Output the entries in full and verbatim, pictures omitted.

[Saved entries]
☆ ☆ ☆ ☆

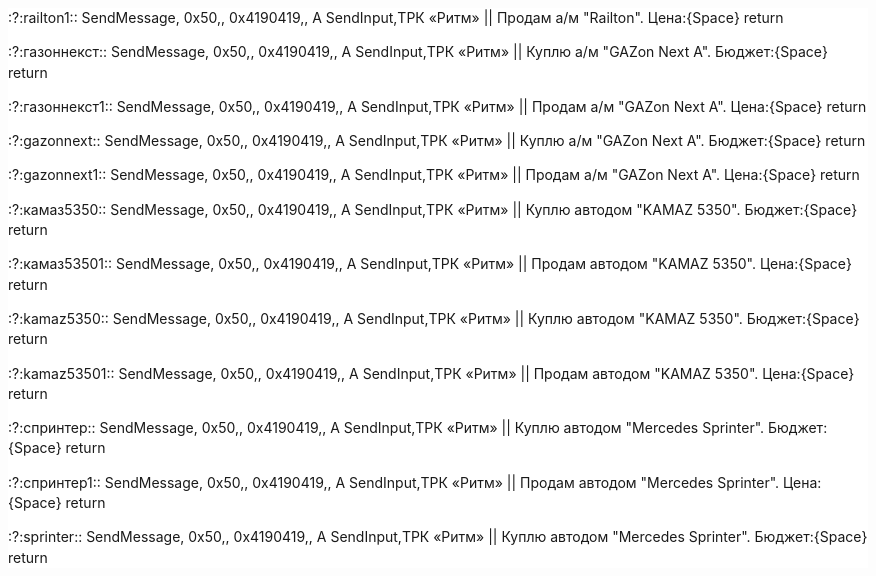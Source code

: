 :?:railton1::
SendMessage, 0x50,, 0x4190419,, A
SendInput,ТРК «Ритм» || Продам а/м "Railton". Цена:{Space}
return

:?:газоннекст::
SendMessage, 0x50,, 0x4190419,, A
SendInput,ТРК «Ритм» || Куплю а/м "GAZon Next А". Бюджет:{Space}
return

:?:газоннекст1::
SendMessage, 0x50,, 0x4190419,, A
SendInput,ТРК «Ритм» || Продам а/м "GAZon Next А". Цена:{Space}
return

:?:gazonnext::
SendMessage, 0x50,, 0x4190419,, A
SendInput,ТРК «Ритм» || Куплю а/м "GAZon Next А". Бюджет:{Space}
return

:?:gazonnext1::
SendMessage, 0x50,, 0x4190419,, A
SendInput,ТРК «Ритм» || Продам а/м "GAZon Next А". Цена:{Space}
return

:?:камаз5350::
SendMessage, 0x50,, 0x4190419,, A
SendInput,ТРК «Ритм» || Куплю автодом "KAMAZ 5350". Бюджет:{Space}
return

:?:камаз53501::
SendMessage, 0x50,, 0x4190419,, A
SendInput,ТРК «Ритм» || Продам автодом "KAMAZ 5350". Цена:{Space}
return

:?:kamaz5350::
SendMessage, 0x50,, 0x4190419,, A
SendInput,ТРК «Ритм» || Куплю автодом "KAMAZ 5350". Бюджет:{Space}
return

:?:kamaz53501::
SendMessage, 0x50,, 0x4190419,, A
SendInput,ТРК «Ритм» || Продам автодом "KAMAZ 5350". Цена:{Space}
return

:?:спринтер::
SendMessage, 0x50,, 0x4190419,, A
SendInput,ТРК «Ритм» || Куплю автодом "Mercedes Sprinter". Бюджет:{Space}
return

:?:спринтер1::
SendMessage, 0x50,, 0x4190419,, A
SendInput,ТРК «Ритм» || Продам автодом "Mercedes Sprinter". Цена:{Space}
return

:?:sprinter::
SendMessage, 0x50,, 0x4190419,, A
SendInput,ТРК «Ритм» || Куплю автодом "Mercedes Sprinter". Бюджет:{Space}
return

☆ ☆ ☆ ☆

### Final answer
Source code

: :?:railton1::
SendMessage, 0x50,, 0x4190419,, A
SendInput,ТРК «Ритм» || Продам а/м "Railton". Цена:{Space}
return

:?:газоннекст::
SendMessage, 0x50,, 0x4190419,, A
SendInput,ТРК «Ритм» || Куплю а/м "GAZon Next А". Бюджет:{Space}
return

:?:газоннекст1::
SendMessage, 0x50,, 0x4190419,, A
SendInput,ТРК «Ритм» || Продам а/м "GAZon Next А". Цена:{Space}
return

:?:gazonnext::
SendMessage, 0x50,, 0x4190419,, A
SendInput,ТРК «Ритм» || Куплю а/м "GAZon Next А". Бюджет:{Space}
return

:?:gazonnext1::
SendMessage, 0x50,, 0x4190419,, A
SendInput,ТРК «Ритм» || Продам а/м "GAZon Next А". Цена:{Space}
return

:?:камаз5350::
SendMessage, 0x50,, 0x4190419,, A
SendInput,ТРК «Ритм» || Куплю автодом "KAMAZ 5350". Бюджет:{Space}
return

:?:камаз53501::
SendMessage, 0x50,, 0x4190419,, A
SendInput,ТРК «Ритм» || Продам автодом "KAMAZ 5350". Цена:{Space}
return

:?:kamaz5350::
SendMessage, 0x50,, 0x4190419,, A
SendInput,ТРК «Ритм» || Куплю автодом "KAMAZ 5350". Бюджет:{Space}
return

:?:kamaz53501::
SendMessage, 0x50,, 0x4190419,, A
SendInput,ТРК «Ритм» || Продам автодом "KAMAZ 5350". Цена:{Space}
return

:?:спринтер::
SendMessage, 0x50,, 0x4190419,, A
SendInput,ТРК «Ритм» || Куплю автодом "Mercedes Sprinter". Бюджет:{Space}
return

:?:спринтер1::
SendMessage, 0x50,, 0x4190419,, A
SendInput,ТРК «Ритм» || Продам автодом "Mercedes Sprinter". Цена:{Space}
return

:?:sprinter::
SendMessage, 0x50,, 0x4190419,, A
SendInput,ТРК «Ритм» || Куплю автодом "Mercedes Sprinter". Бюджет:{Space}
return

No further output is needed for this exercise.